▸ ACTION ITEM
The answer should be the lines from the one with "- 公式: https://www.sqlalchemy.org/" through the final line of the entries, restated word for word.

(Rendered images with source text)
- - - - - - -

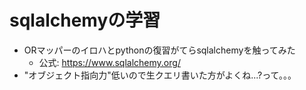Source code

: # sqlalchemyの学習
- ORマッパーのイロハとpythonの復習がてらsqlalchemyを触ってみた
  - 公式: https://www.sqlalchemy.org/
- "オブジェクト指向力"低いので生クエリ書いた方がよくね...?って。。。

- - - - - - -

▸ SOLUTION TO THIS EXERCISE
  - 公式: https://www.sqlalchemy.org/
- "オブジェクト指向力"低いので生クエリ書いた方がよくね...?って。。。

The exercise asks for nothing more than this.